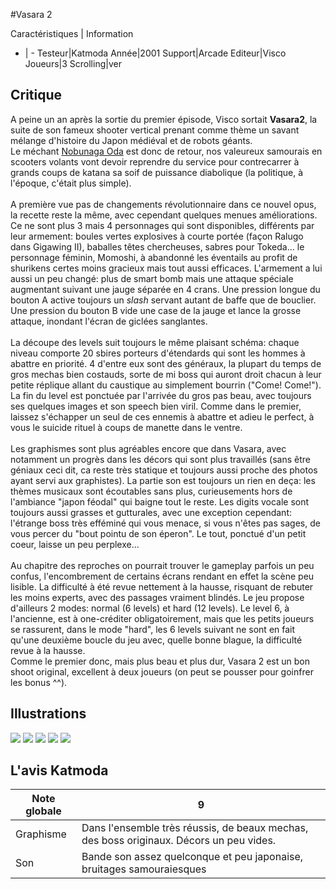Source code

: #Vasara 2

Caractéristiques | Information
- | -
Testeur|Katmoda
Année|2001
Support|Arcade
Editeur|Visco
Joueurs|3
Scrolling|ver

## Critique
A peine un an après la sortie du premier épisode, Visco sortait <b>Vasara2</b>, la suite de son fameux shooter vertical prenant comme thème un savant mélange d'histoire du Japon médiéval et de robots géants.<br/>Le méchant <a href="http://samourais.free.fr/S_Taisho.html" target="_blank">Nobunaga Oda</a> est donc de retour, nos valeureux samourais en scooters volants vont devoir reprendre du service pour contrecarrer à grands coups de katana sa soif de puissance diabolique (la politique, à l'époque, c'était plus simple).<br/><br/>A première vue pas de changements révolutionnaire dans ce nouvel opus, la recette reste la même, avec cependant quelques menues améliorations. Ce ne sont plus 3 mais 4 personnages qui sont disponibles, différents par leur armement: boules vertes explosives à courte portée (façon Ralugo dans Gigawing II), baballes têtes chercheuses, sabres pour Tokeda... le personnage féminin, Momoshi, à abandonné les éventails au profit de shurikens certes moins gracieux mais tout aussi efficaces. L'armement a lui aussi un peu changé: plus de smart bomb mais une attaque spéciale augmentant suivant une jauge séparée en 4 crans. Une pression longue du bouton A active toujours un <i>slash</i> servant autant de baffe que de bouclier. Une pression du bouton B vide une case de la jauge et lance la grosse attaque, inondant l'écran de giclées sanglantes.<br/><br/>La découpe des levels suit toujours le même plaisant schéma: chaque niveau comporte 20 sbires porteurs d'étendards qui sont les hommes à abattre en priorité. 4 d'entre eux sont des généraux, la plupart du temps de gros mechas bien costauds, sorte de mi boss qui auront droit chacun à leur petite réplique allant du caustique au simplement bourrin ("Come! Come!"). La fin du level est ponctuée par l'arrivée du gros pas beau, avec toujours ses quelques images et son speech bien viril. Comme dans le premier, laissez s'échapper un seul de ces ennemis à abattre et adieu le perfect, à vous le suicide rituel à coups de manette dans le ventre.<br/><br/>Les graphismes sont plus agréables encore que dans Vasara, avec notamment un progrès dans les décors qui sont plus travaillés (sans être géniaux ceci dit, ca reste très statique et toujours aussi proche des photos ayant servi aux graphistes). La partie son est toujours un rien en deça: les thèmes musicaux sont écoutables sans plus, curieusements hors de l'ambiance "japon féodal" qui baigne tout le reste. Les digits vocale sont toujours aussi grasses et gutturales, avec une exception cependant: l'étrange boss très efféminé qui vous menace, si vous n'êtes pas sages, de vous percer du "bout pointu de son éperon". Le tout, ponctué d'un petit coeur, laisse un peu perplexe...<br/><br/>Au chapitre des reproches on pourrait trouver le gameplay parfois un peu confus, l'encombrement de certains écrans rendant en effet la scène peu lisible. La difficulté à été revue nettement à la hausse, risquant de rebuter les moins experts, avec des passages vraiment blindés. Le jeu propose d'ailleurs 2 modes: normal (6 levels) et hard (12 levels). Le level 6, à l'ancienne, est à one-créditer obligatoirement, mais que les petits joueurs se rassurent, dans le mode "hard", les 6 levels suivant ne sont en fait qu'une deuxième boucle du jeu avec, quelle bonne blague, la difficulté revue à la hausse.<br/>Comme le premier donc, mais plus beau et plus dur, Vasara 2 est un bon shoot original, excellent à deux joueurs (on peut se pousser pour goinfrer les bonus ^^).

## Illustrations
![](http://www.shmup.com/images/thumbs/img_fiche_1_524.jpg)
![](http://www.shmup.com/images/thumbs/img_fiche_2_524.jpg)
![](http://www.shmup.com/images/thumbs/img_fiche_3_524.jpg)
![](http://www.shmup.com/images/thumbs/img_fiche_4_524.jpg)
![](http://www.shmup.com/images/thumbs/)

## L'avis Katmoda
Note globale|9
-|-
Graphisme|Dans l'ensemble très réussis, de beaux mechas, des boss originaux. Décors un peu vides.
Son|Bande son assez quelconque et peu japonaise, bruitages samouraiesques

==

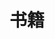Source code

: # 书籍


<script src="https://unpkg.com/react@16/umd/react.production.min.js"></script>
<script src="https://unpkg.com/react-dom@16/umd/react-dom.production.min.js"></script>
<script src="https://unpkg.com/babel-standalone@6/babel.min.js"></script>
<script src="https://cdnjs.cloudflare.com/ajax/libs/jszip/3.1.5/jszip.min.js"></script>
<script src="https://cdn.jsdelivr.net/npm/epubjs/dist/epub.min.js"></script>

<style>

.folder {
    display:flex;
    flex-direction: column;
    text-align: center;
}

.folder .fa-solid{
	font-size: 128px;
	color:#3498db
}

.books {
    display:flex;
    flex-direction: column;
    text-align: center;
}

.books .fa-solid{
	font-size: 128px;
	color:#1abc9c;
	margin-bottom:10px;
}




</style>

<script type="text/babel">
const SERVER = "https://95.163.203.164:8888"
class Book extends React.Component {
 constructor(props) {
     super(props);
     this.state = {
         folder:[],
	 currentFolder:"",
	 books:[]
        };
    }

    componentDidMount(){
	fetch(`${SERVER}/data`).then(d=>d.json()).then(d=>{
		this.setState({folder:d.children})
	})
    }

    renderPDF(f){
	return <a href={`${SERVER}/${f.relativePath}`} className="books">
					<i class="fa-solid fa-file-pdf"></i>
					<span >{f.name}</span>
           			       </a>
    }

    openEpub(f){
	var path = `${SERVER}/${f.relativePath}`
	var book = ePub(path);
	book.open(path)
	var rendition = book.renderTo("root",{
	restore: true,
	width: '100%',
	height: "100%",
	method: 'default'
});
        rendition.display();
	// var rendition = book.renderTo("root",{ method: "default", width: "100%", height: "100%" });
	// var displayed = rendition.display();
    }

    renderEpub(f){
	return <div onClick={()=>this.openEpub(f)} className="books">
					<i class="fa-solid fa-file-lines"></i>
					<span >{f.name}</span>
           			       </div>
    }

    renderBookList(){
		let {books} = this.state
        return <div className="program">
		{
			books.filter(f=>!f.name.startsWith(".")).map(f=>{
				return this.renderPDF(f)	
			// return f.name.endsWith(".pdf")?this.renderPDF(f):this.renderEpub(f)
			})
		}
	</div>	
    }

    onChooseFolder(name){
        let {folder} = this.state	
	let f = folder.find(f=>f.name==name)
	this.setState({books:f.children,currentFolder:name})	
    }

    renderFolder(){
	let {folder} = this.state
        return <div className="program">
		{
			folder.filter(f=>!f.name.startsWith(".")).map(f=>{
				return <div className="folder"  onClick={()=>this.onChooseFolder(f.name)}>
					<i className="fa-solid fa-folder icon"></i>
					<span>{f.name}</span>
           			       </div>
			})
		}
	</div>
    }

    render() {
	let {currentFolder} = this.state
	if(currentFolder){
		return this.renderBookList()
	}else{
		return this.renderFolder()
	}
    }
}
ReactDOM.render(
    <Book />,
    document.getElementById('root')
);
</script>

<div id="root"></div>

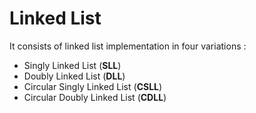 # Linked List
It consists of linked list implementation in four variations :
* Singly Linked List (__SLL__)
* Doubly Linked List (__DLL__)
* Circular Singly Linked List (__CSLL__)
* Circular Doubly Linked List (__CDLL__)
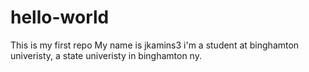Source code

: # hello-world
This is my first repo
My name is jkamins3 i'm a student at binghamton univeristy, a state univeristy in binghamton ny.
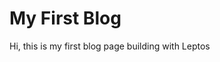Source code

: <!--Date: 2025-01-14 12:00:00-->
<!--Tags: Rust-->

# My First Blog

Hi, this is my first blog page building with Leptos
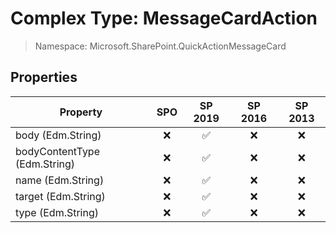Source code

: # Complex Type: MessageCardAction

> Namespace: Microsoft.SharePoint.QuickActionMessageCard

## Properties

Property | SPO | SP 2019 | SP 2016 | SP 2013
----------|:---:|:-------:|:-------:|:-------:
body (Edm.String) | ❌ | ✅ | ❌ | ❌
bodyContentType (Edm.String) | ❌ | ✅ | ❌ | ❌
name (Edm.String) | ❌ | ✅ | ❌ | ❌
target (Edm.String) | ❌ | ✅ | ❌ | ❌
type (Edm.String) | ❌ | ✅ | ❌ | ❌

Task item =
Repeat exactly the lines above from the one with "Graphisme|Dans l'ensemble très" up to and including the one with "Son|Bande son assez". No other line belongs in the reply.

Task output =
Graphisme|Dans l'ensemble très réussis, de beaux mechas, des boss originaux. Décors un peu vides.
Son|Bande son assez quelconque et peu japonaise, bruitages samouraiesques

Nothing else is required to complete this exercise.